## EXERCISE DETAILS
No pictures, please. Output the lines from the start of the data through the line that contains "Works include the", both included, exactly as they stand.

Segment Start: DATA EXCERPTS

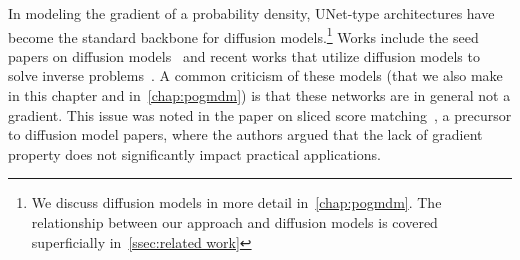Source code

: In modeling the gradient of a probability density, UNet-type architectures have become the standard backbone for diffusion models.\footnote{%
	We discuss diffusion models in more detail in~\cref{chap:pogmdm}. The relationship between our approach and diffusion models is covered superficially in~\cref{ssec:related work}
}
Works include the seed papers on diffusion models~\cite{song_generative_2019,song2021scorebased} and recent works that utilize diffusion models to solve inverse problems~\cite{chung_scoremri_2022,jalal_robust_comporessed_2021,chung2023solving,chung2023diffusion}.
A common criticism of these models (that we also make in this chapter and in~\cref{chap:pogmdm}) is that these networks are in general not a gradient.
This issue was noted in the paper on sliced score matching~\cite[footnote 1 on page 4]{song2020sliced}, a precursor to diffusion model papers, where the authors argued that the lack of gradient property does not significantly impact practical applications.

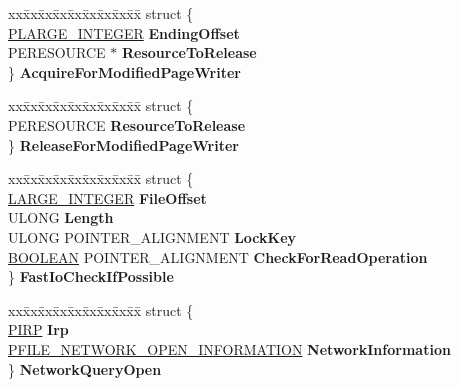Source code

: \begin{DoxyCompactItemize}
\begin{tabbing}
\end{tabbing}\item 
\mbox{\label{union___f_l_t___p_a_r_a_m_e_t_e_r_s_a293d92a246ceda0294287307180498c0}} 
\begin{tabbing}
xx\=xx\=xx\=xx\=xx\=xx\=xx\=xx\=xx\=\kill
struct \{\\
\>\hyperlink{union___l_a_r_g_e___i_n_t_e_g_e_r}{PLARGE\_INTEGER} {\bfseries EndingOffset}\\
\>PERESOURCE $\ast$ {\bfseries ResourceToRelease}\\
\} {\bfseries AcquireForModifiedPageWriter}\\

\end{tabbing}\item 
\mbox{\label{union___f_l_t___p_a_r_a_m_e_t_e_r_s_ae6d3a57d9df8d4bb36d82b6cf6d40ced}} 
\begin{tabbing}
xx\=xx\=xx\=xx\=xx\=xx\=xx\=xx\=xx\=\kill
struct \{\\
\>PERESOURCE {\bfseries ResourceToRelease}\\
\} {\bfseries ReleaseForModifiedPageWriter}\\

\end{tabbing}\item 
\mbox{\label{union___f_l_t___p_a_r_a_m_e_t_e_r_s_afa133bb8107410841820ee48cd2649b0}} 
\begin{tabbing}
xx\=xx\=xx\=xx\=xx\=xx\=xx\=xx\=xx\=\kill
struct \{\\
\>\hyperlink{union___l_a_r_g_e___i_n_t_e_g_e_r}{LARGE\_INTEGER} {\bfseries FileOffset}\\
\>ULONG {\bfseries Length}\\
\>ULONG POINTER\_ALIGNMENT {\bfseries LockKey}\\
\>\hyperlink{_processor_bind_8h_a112e3146cb38b6ee95e64d85842e380a}{BOOLEAN} POINTER\_ALIGNMENT {\bfseries CheckForReadOperation}\\
\} {\bfseries FastIoCheckIfPossible}\\

\end{tabbing}\item 
\mbox{\label{union___f_l_t___p_a_r_a_m_e_t_e_r_s_ad7e789d2a2e2cb0c9cab32c5e0e626ed}} 
\begin{tabbing}
xx\=xx\=xx\=xx\=xx\=xx\=xx\=xx\=xx\=\kill
struct \{\\
\>\hyperlink{interfacevoid}{PIRP} {\bfseries Irp}\\
\>\hyperlink{struct___f_i_l_e___n_e_t_w_o_r_k___o_p_e_n___i_n_f_o_r_m_a_t_i_o_n}{PFILE\_NETWORK\_OPEN\_INFORMATION} {\bfseries NetworkInformation}\\
\} {\bfseries NetworkQueryOpen}\\


\end{tabbing}
\end{DoxyCompactItemize}
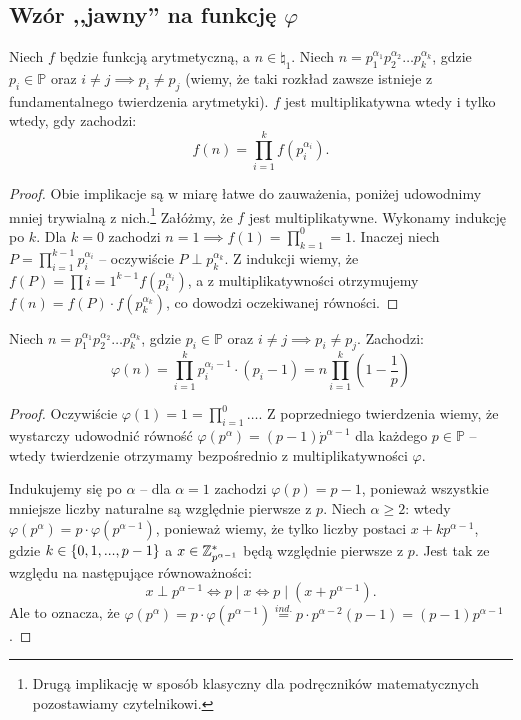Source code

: \subsection{Wzór ,,jawny'' na funkcję \texorpdfstring{\(\varphi\)}{phi}}
\begin{theorem}
	\label{nt:closedmulti}
	Niech \(f\) będzie funkcją arytmetyczną, a \(n \in \natural_1\).
	Niech \(n = p_1^{\alpha_1}p_2^{\alpha_2}\ldots p_k^{\alpha_k}\), gdzie
	\(p_i \in \mathbb P\) oraz \(i \neq j \implies p_i \neq p_j\) (wiemy, że taki rozkład zawsze istnieje z fundamentalnego twierdzenia arytmetyki).
	\(f\) jest multiplikatywna wtedy i tylko wtedy, gdy zachodzi:
	\begin{equation*}
		f(n) = \prod_{i=1}^{k} f(p_i^{\alpha_i}).
	\end{equation*}
\end{theorem}
\begin{proof}
	Obie implikacje są w miarę łatwe do zauważenia, poniżej udowodnimy mniej trywialną z nich.\footnote{Drugą implikację w sposób klasyczny dla podręczników matematycznych pozostawiamy czytelnikowi.}
	Załóżmy, że \(f\) jest multiplikatywne. Wykonamy indukcję po \(k\). Dla \(k = 0\) zachodzi \(n = 1 \implies f(1) = \prod_{k=1}^{0} = 1\).
	Inaczej niech \(P = \prod_{i=1}^{k-1} p_i^{\alpha_i}\) -- oczywiście \(P \perp p_k^{\alpha_k}\).
	Z indukcji wiemy, że \(f(P) = \prod{i=1}^{k-1} f(p_i^{\alpha_i})\), a z multiplikatywności
	otrzymujemy \(f(n) = f(P) \cdot f(p_k^{\alpha_k})\), co dowodzi oczekiwanej równości.
\end{proof}

\begin{corollary}
	Niech \(n = p_1^{\alpha_1}p_2^{\alpha_2}\ldots p_k^{\alpha_k}\), gdzie \(p_i \in \mathbb P\) oraz \(i \neq j \implies p_i \neq p_j\).
	Zachodzi:
	\begin{equation*}
		\varphi(n) = \prod_{i=1}^{k} p_i^{\alpha_i-1} \cdot (p_i-1) = n \prod_{i=1}^{k} (1-\frac{1}{p})
	\end{equation*}
\end{corollary}
\begin{proof}
	Oczywiście \(\varphi(1) = 1 = \prod_{i=1}^{0} \dots\).
	Z poprzedniego twierdzenia wiemy, że wystarczy udowodnić równość \(\varphi(p^{\alpha}) = (p-1) \dot p^{\alpha-1}\) dla każdego \(p \in \mathbb P\) -- wtedy twierdzenie otrzymamy bezpośrednio z multiplikatywności \(\varphi\).

	Indukujemy się po \(\alpha\) -- dla \(\alpha = 1\) zachodzi \(\varphi(p) = p-1\), ponieważ wszystkie mniejsze liczby naturalne są względnie pierwsze z \(p\).
	Niech \(\alpha \geq 2\): wtedy \(\varphi(p^{\alpha}) = p \cdot \varphi(p^{\alpha-1})\), ponieważ wiemy, że tylko liczby postaci \(x + kp^{\alpha-1}\), gdzie \(k \in \set{0,1,...,p-1}\) a \(x \in \mathbb{Z}_{p^{\alpha-1}}^*\) będą względnie pierwsze z \(p\).
	Jest tak ze względu na następujące równoważności:
	\[x \perp p^{\alpha-1} \iff p \mid x \iff p \mid \left(x+p^{\alpha-1}\right).\]
	Ale to oznacza, że \(\varphi(p^{\alpha}) = p\cdot\varphi(p^{\alpha-1}) \stackrel{ind.}{=} p\cdot p^{\alpha-2}(p-1) = (p-1)p^{\alpha-1}\).
\end{proof}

Segment End: DATA EXCERPTS

## ANSWER BOX
Source code

: In modeling the gradient of a probability density, UNet-type architectures have become the standard backbone for diffusion models.\footnote{%
	We discuss diffusion models in more detail in~\cref{chap:pogmdm}. The relationship between our approach and diffusion models is covered superficially in~\cref{ssec:related work}
}
Works include the seed papers on diffusion models~\cite{song_generative_2019,song2021scorebased} and recent works that utilize diffusion models to solve inverse problems~\cite{chung_scoremri_2022,jalal_robust_comporessed_2021,chung2023solving,chung2023diffusion}.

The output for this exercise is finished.